Amazon Interview Question
Software Engineer / DevelopersCountry: United States
I do not know who has downvoted king's answer, but I would try to do it too - use the external merge sort if we are limited in the memory.
Burstsort and its variants are cache-efficient algorithms for sorting strings and are faster than quicksort for large data sets, first published in 2003.[1]
Burstsort algorithms use a trie to store prefixes of strings, with growable arrays of pointers as end nodes containing sorted, unique, suffixes (referred to as buckets). Some variants copy the string tails into the buckets. As the buckets grow beyond a predetermined threshold, the buckets are "burst", giving the sort its name. A more recent variant uses a bucket index with smaller sub-buckets to reduce memory usage. Most implementations delegate to multikey quicksort, an extension of three-way radix quicksort, to sort the contents of the buckets. By dividing the input into buckets with common prefixes, the sorting can be done in a cache-efficient manner.

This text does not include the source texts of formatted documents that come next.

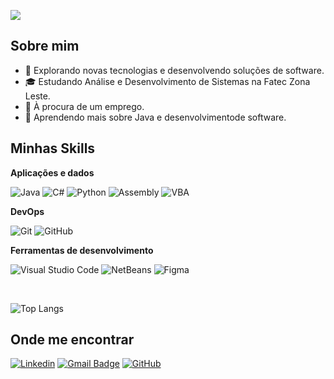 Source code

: ![](https://komarev.com/ghpvc/?robisonsantana=iuricode&color=006bed)
## Sobre mim

- 🤔 Explorando novas tecnologias e desenvolvendo soluções de software.
- 🎓 Estudando Análise e Desenvolvimento de Sistemas na Fatec Zona Leste.
- 💼 À procura de um emprego.
- 🌱 Aprendendo mais sobre Java e desenvolvimentode software.

## Minhas Skills

**Aplicações e dados**

![Java](https://img.shields.io/badge/-Java-333333?style=flat&logo=Java&logoColor=007396)
![C#](https://img.shields.io/badge/-CSharp-333333?style=flat&logo=CSharp&logoColor=1572B6)
![Python](https://img.shields.io/badge/-Python-333333?style=flat&logo=Python&logoColor=1572B6)
![Assembly](https://img.shields.io/badge/-Assembly-333333?style=flat&logo=Assembly&logoColor=1572B6)
![VBA](https://img.shields.io/badge/-VBA-333333?style=flat&logo=VBA&logoColor=1572B6)

**DevOps**

![Git](https://img.shields.io/badge/-Git-333333?style=flat&logo=git)
![GitHub](https://img.shields.io/badge/-GitHub-333333?style=flat&logo=github)

**Ferramentas de desenvolvimento**

![Visual Studio Code](https://img.shields.io/badge/-Visual%20Studio%20Code-333333?style=flat&logo=visual-studio-code&logoColor=007ACC)
![NetBeans](https://img.shields.io/badge/-NetBeans-333333?style=flat&logo=net-beans-ide&logoColor=2C2255)
![Figma](https://img.shields.io/badge/-Figma-333333?style=flat&logo=figma&logoColor=007ACC)

<br/>

![Top Langs](https://github-readme-stats.vercel.app/api/top-langs/?username=robisonsantana&layout=donut-vertical&theme=midnight-purple)

## Onde me encontrar

[![Linkedin](https://img.shields.io/badge/-robisonsantana-blue?style=flat-square&logo=Linkedin&logoColor=white&link=LINK-DO-SEU-LINKEDIN)](https://www.linkedin.com/in/robisonsantana)
[![Gmail Badge](https://img.shields.io/badge/-robsonsantana9107@gmail.com-006bed?style=flat-square&logo=Gmail&logoColor=white&link=mailto:SEU-EMAIL)](robsonsantana9107@gmail.com)
[![GitHub](https://img.shields.io/github/followers/iuricode?label=follow&style=social)](https://github.com/robisonsantana)
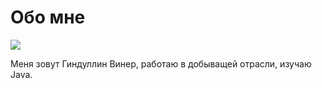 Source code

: # Обо мне 
![](http://gindullin.herokuapp.com/photo/five)

Меня зовут Гиндуллин Винер, работаю в добыващей отрасли, изучаю Java.

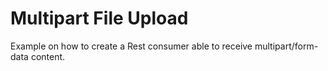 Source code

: # Multipart File Upload

Example on how to create a Rest consumer able to receive multipart/form-data content.
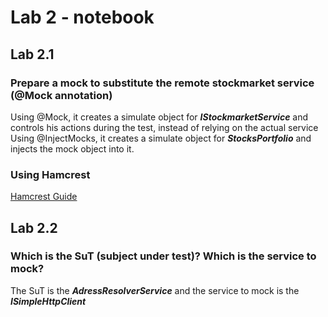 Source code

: # Lab 2 - notebook

## Lab 2.1

### Prepare a mock to substitute the remote stockmarket service (@Mock annotation)
Using @Mock, it creates a simulate object for _**IStockmarketService**_ and controls his actions during the test, instead of relying on the actual service
Using @InjectMocks, it creates a simulate object for _**StocksPortfolio**_ and injects the mock object into it.

### Using Hamcrest
[Hamcrest Guide](https://www.baeldung.com/java-junit-hamcrest-guide)

## Lab 2.2

### Which is the SuT (subject under test)? Which is the service to mock?
The SuT is the _**AdressResolverService**_ and the service to mock is the _**ISimpleHttpClient**_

There are several part of the question
1. Fastest sorting algorithm for string depend on the input
- if all the input string has equal size: radix sorting is the best choice with complexity of O(k*n) with k is the size of the string. Space complexity O(n) since it can not be done in-place
- if the input has very different size: and the longest string can be large > 20, quick sort is generally favored . The space complexity is O(1), it can be done in-place
2. Sorting when the number of string is large. When he mean "large", it should be inferred as large than memory can handle (for both in-place or out-of-place)
The answer for the case that we can sort in the memory I have mentioned above.
Now I assume we need to do external sorting.
One potential solution (that can combine with the other in-memory method that I mentioned above)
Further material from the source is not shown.